- [WORK INSTRUCTIONS]:
Take the material below and reproduce, word for word, only the lines from the line with "- 可以在读/写者优先时，让" through the line with "find out would".

- [EXERCISE INPUT]:
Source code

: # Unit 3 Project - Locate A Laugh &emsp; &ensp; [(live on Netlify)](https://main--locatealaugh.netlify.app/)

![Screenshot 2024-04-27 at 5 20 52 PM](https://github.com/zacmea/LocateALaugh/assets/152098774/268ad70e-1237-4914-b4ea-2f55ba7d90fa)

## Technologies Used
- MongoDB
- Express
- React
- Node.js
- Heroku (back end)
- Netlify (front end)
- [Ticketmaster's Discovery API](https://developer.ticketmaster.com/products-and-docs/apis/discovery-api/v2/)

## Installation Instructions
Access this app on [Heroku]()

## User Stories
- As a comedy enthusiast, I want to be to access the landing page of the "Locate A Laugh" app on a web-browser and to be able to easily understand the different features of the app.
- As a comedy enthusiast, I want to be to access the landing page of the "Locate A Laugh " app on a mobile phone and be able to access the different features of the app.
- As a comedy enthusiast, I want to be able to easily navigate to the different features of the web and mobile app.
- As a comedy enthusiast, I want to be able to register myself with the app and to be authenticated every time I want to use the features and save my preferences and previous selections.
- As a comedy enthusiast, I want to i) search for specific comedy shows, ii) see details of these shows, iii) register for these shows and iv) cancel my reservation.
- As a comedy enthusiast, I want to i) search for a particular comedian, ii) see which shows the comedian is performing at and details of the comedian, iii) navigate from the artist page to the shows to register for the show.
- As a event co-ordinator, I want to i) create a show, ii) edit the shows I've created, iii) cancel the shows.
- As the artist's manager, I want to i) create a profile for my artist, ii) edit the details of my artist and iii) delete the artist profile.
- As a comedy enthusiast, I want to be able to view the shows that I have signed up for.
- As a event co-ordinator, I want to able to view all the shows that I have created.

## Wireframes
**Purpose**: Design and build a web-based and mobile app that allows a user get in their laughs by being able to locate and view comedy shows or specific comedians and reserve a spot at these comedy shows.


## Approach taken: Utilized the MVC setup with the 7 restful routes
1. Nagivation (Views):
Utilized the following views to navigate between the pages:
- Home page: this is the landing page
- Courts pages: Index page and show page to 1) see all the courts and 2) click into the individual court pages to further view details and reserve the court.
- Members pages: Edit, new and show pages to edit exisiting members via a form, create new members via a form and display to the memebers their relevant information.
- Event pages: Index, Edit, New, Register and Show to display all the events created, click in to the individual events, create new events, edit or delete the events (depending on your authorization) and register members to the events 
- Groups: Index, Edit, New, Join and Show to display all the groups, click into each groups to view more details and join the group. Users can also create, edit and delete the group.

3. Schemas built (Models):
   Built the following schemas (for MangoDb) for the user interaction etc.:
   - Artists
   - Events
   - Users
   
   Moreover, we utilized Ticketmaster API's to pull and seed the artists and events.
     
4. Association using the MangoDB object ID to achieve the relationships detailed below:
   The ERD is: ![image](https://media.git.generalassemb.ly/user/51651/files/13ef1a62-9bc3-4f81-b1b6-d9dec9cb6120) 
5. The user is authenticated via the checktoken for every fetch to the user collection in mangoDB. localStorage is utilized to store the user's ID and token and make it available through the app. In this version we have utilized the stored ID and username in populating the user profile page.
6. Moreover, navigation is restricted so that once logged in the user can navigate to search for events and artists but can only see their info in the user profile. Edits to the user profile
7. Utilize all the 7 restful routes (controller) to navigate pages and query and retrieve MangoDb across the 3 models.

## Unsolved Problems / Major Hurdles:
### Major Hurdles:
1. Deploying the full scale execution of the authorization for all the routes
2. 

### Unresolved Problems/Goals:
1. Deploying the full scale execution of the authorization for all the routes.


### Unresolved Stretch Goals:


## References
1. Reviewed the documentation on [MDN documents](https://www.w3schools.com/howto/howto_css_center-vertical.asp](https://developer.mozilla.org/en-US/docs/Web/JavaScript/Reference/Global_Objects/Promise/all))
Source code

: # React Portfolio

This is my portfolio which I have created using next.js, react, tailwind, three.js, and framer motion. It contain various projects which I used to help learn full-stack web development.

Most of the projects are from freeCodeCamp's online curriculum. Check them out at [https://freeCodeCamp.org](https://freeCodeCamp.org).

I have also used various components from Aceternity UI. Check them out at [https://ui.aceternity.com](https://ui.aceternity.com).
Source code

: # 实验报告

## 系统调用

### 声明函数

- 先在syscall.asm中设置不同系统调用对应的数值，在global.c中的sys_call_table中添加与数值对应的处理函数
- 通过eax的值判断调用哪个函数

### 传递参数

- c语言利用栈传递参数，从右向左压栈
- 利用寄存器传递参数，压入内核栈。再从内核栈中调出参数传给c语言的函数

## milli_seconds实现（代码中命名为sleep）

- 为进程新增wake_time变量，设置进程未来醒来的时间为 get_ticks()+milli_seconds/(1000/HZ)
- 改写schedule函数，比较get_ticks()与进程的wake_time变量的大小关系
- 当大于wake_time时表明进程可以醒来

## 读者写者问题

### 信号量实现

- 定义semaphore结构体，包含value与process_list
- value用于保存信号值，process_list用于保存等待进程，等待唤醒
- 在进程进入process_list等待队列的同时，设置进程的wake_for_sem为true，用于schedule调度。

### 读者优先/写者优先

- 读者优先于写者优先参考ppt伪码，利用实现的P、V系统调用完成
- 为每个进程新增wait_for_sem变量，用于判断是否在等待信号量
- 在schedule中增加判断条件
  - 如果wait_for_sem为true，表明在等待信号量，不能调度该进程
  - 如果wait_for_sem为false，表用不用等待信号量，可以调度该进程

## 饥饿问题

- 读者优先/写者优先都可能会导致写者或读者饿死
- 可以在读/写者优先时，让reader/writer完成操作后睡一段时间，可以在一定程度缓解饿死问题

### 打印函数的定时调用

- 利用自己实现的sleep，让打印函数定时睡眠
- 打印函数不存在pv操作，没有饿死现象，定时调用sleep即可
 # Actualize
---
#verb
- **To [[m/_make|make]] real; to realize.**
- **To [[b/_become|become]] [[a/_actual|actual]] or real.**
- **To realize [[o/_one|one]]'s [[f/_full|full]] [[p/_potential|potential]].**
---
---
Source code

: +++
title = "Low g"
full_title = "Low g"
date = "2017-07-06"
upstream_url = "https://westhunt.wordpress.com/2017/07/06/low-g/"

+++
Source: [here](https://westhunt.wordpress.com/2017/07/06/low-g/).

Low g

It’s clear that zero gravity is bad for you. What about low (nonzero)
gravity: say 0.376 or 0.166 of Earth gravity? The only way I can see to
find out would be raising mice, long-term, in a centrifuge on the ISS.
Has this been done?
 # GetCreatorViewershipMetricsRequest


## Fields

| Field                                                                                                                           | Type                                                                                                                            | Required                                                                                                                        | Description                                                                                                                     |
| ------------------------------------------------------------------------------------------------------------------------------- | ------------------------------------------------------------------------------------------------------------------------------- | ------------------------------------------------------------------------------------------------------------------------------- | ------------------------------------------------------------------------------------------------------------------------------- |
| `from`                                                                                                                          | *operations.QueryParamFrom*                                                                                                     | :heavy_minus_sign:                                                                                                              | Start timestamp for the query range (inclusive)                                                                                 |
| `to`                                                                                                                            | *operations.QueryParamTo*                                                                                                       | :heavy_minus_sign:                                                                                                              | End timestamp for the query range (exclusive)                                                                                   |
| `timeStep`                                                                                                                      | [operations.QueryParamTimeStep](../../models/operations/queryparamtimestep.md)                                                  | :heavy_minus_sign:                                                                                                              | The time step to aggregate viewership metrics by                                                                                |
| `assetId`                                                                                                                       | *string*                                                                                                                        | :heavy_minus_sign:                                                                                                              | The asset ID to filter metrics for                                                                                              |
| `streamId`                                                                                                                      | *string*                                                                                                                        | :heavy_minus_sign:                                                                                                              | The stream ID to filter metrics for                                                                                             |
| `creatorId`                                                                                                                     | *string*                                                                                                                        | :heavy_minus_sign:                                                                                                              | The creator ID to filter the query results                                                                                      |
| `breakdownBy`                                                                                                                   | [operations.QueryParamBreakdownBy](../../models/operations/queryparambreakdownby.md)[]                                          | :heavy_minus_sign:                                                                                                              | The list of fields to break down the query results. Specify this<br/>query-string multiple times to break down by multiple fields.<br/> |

- [SOLUTION TO THE PROBLEM]:
- 可以在读/写者优先时，让reader/writer完成操作后睡一段时间，可以在一定程度缓解饿死问题

### 打印函数的定时调用

- 利用自己实现的sleep，让打印函数定时睡眠
- 打印函数不存在pv操作，没有饿死现象，定时调用sleep即可
 # Actualize
---
#verb
- **To [[m/_make|make]] real; to realize.**
- **To [[b/_become|become]] [[a/_actual|actual]] or real.**
- **To realize [[o/_one|one]]'s [[f/_full|full]] [[p/_potential|potential]].**
---
---
Source code

: +++
title = "Low g"
full_title = "Low g"
date = "2017-07-06"
upstream_url = "https://westhunt.wordpress.com/2017/07/06/low-g/"

+++
Source: [here](https://westhunt.wordpress.com/2017/07/06/low-g/).

Low g

It’s clear that zero gravity is bad for you. What about low (nonzero)
gravity: say 0.376 or 0.166 of Earth gravity? The only way I can see to
find out would be raising mice, long-term, in a centrifuge on the ISS.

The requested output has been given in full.